LEPHALALE (miningweekly.com) – The JSE-listed diversified mining company Exxaro on Thursday took its coal business downstream in a move that has the potential to match the current earnings of its flagship Grootegeluk coal mine in the next five years.
In opening its R300-million, 140 000-t/y char plant in Lephalale, Exxaro CEO Sipho Nkosi told Mining Weekly Online: “We are today satisfying the South African government’s great passion to go downstream with locally mined products, to add value and to provide jobs in this country.”
Exxaro GM business growth Ernst Venter told Mining Weekly Online that char would add three times the value of coal and the company’s later envisaged move into market coke would add five times the value.

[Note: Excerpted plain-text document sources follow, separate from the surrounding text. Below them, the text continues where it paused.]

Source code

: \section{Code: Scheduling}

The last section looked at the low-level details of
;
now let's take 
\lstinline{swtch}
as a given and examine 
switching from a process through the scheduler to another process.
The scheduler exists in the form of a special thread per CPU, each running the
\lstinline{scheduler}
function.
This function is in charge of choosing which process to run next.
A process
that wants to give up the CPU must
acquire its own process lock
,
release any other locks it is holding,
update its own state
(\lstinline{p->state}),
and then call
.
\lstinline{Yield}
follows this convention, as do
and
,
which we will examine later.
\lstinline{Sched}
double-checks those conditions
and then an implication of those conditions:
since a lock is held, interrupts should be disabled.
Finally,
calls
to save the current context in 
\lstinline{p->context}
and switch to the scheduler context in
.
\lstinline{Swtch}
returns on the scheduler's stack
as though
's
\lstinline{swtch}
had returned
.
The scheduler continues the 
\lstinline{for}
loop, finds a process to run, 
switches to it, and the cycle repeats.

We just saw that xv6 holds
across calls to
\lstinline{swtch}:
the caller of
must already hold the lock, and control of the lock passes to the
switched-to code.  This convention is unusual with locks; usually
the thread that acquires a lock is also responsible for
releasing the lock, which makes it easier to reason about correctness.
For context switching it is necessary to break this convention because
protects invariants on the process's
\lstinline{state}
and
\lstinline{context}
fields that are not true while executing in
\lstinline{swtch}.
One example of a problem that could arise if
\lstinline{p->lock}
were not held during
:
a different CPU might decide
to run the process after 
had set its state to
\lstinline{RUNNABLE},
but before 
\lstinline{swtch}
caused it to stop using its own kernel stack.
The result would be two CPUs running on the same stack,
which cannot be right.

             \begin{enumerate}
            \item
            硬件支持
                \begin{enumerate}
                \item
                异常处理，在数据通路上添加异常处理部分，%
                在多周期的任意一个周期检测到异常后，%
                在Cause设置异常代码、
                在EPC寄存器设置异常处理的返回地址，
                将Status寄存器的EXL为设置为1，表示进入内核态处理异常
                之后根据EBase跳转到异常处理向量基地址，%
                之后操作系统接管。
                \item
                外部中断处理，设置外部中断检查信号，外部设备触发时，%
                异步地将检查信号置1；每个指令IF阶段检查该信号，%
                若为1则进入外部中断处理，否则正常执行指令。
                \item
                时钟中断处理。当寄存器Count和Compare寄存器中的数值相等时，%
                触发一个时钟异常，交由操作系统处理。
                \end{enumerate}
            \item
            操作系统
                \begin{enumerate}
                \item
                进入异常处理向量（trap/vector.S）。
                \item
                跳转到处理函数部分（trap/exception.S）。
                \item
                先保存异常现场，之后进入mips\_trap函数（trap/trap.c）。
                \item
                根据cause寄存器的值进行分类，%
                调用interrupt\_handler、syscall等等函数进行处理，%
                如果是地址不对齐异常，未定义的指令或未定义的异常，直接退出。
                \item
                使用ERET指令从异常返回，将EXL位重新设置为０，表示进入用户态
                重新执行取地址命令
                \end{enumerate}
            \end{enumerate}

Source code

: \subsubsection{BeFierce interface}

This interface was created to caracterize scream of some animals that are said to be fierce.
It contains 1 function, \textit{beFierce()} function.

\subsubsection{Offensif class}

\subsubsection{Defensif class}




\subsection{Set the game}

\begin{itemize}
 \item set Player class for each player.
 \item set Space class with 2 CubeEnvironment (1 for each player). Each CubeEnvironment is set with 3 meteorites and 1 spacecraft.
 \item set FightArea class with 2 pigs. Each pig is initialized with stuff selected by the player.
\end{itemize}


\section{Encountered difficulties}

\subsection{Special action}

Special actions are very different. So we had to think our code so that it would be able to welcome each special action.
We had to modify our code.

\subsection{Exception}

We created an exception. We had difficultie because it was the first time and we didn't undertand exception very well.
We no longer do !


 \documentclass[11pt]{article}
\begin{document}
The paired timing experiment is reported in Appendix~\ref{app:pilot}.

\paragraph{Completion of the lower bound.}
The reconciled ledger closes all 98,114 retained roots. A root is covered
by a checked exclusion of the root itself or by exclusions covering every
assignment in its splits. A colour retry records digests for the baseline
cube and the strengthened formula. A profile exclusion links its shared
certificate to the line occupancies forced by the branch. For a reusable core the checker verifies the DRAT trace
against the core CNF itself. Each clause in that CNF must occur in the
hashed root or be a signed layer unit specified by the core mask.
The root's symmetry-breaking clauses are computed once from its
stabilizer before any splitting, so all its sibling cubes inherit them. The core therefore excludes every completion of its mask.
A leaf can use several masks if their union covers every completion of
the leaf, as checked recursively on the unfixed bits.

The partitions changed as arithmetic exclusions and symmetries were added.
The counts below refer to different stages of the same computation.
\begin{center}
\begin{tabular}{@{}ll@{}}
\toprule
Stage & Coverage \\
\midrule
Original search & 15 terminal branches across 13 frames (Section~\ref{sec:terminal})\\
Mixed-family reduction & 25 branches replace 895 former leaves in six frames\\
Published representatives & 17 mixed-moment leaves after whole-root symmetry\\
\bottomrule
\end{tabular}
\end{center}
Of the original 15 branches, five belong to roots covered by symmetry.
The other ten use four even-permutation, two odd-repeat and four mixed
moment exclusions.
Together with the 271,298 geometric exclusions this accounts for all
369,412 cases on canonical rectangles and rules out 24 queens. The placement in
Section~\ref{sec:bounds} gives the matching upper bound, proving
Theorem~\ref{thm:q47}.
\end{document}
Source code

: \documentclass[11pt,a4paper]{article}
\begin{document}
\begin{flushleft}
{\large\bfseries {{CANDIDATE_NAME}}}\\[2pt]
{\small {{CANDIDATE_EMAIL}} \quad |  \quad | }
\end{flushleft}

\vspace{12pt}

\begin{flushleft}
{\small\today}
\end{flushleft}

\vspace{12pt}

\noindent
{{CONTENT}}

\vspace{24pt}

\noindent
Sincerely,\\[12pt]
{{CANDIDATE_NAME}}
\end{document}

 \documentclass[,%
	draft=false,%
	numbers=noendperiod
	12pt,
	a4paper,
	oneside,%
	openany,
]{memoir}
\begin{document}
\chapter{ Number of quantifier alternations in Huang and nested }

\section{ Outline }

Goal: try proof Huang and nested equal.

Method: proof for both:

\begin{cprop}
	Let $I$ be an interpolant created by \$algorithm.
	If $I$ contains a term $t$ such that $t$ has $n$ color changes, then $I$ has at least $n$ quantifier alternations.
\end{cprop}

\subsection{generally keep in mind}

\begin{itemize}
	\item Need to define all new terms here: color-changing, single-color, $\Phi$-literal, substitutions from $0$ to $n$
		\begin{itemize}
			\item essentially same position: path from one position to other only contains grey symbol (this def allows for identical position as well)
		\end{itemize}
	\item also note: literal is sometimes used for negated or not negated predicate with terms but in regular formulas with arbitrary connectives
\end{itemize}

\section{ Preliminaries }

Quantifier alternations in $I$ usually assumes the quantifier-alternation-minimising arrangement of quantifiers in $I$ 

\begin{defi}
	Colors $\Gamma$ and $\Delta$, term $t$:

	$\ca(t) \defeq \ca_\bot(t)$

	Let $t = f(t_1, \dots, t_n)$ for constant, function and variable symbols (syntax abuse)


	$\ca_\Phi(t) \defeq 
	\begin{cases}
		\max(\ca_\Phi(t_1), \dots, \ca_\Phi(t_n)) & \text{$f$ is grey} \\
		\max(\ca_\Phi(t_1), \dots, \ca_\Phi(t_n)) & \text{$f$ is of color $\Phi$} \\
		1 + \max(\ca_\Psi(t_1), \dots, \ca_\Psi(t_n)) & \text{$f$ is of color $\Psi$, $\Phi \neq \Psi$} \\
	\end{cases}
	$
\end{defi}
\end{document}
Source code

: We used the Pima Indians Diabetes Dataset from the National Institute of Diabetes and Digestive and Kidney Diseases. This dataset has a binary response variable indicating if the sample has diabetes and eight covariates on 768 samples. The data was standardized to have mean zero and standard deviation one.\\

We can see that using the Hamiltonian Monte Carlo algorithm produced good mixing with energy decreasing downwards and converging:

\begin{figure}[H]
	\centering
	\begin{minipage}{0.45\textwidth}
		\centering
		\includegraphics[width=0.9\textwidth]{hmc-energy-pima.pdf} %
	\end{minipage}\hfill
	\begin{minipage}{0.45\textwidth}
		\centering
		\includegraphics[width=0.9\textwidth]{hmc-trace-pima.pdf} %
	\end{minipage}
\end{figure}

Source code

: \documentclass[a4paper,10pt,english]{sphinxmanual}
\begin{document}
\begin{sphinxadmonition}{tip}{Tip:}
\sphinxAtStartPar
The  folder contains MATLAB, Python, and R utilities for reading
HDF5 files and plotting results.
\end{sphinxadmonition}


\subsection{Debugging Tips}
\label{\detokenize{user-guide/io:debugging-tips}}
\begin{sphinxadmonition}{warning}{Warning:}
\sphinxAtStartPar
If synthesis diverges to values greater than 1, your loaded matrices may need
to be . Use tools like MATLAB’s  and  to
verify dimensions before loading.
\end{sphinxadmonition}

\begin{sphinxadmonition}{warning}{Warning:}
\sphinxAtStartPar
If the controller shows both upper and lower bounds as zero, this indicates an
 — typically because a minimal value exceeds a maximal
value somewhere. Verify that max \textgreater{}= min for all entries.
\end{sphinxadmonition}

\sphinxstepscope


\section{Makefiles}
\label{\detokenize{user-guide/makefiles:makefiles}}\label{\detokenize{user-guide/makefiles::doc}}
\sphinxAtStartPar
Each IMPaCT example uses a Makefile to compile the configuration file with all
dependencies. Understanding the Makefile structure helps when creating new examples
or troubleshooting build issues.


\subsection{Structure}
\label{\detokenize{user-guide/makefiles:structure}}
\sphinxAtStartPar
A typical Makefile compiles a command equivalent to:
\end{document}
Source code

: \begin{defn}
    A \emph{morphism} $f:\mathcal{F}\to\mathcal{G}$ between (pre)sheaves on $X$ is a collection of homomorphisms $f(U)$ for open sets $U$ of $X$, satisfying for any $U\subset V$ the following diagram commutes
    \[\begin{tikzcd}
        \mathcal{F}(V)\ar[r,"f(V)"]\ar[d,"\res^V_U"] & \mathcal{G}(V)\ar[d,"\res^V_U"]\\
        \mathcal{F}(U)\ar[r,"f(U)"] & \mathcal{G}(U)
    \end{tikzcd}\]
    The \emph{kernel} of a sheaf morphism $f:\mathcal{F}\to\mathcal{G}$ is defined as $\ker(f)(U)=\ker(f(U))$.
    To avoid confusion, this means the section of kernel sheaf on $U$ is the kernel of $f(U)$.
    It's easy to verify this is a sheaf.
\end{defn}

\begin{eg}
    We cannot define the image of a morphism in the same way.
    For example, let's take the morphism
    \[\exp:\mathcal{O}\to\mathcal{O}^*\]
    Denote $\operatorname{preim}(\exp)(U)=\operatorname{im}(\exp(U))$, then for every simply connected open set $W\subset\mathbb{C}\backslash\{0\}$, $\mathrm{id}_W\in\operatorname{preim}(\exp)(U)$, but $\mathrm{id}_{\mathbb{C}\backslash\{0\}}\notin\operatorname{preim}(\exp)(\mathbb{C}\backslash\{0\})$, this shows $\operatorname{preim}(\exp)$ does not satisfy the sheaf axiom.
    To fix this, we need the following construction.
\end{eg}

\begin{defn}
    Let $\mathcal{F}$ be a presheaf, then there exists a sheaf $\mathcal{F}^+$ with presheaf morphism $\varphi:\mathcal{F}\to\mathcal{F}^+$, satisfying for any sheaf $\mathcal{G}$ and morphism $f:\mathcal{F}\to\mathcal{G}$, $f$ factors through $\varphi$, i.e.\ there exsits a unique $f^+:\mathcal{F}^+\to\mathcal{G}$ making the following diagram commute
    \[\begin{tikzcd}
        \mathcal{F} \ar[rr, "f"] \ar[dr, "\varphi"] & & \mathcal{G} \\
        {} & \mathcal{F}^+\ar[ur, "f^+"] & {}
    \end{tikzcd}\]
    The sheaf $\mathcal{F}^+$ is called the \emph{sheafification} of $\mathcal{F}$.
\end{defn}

By 2014, going downstream would, in terms of earnings before interest and tax, equal what Exxaro currently achieved at Grootegeluk in the Waterberg coalfield.
Exxaro GM coal Mxolisi Mgojo said at the opening that the char would be sold to South Africa’s large ferrochrome market, which used a mixture of reductants, including coal, char and anthracite.
“By supplying reductants to the ferrochrome industry, we are supporting a key export market,” Mgojo told Mining Weekly Online.
The Lephalale mayor, Rosina Mogotlane, told Mining Weekly Online that most of Exxaro Grootegeluk’s 2 700-strong workforce came from communities in Lephalale.
“Conservatively, this means that more that 10 000 people benefit each month,” Mogotlane said, adding that mining had been the single biggest source of transformation in South Africa.
Venter said that the company envisaged doubling its char production to 280 000 t/y in 2011 and producing 500 000 t/y of higher-value market coke by 2012, which would itself be further doubled to a million tons of market coke a year.
Merrill Lunch resources analyst Shaylen Trikamjee approved of Exxaro's decision to go downstream.
"Using their strength in coal to access their downstream markets is very positive," Trikamjee told Mining Weekly Online.
Another analyst, who as also part of the large contingent of media and analyst personnel on a visit to Exxaro's Waterberg coal operations, said he had come on the visit opposed to Exxaro wanting to go downstream, but was returning home enthusiastically in favour of the idea.
"I calculate that the downstream investment will pay for itself in three years," he said, adding that the business case was compelling.
Another analyst said that the company's growing investment in coal could signal that it was ready to shed its struggling stakes in zinc and mineral sands and use those funds to optimise its position in coal.
Exxaro would be spending at least R30-billion-plus in a development plan for the Waterberg coalfield, which would include the building of three new coal mines, two of them greenfield projects and one in joint venture with Sasol, which intends building the large fuel-from-coal Mafutha project in the area.
Eskom is investing R120-billion in the new Medupi power station, to which Exxaro will supply 14,9-mllion tons of coal a year as part of a R9-billion Grootegeluk Medupi coal expansion.
Exxaro also has plans to cogenerate its own electricity in order to protect itself from the rise in the power price.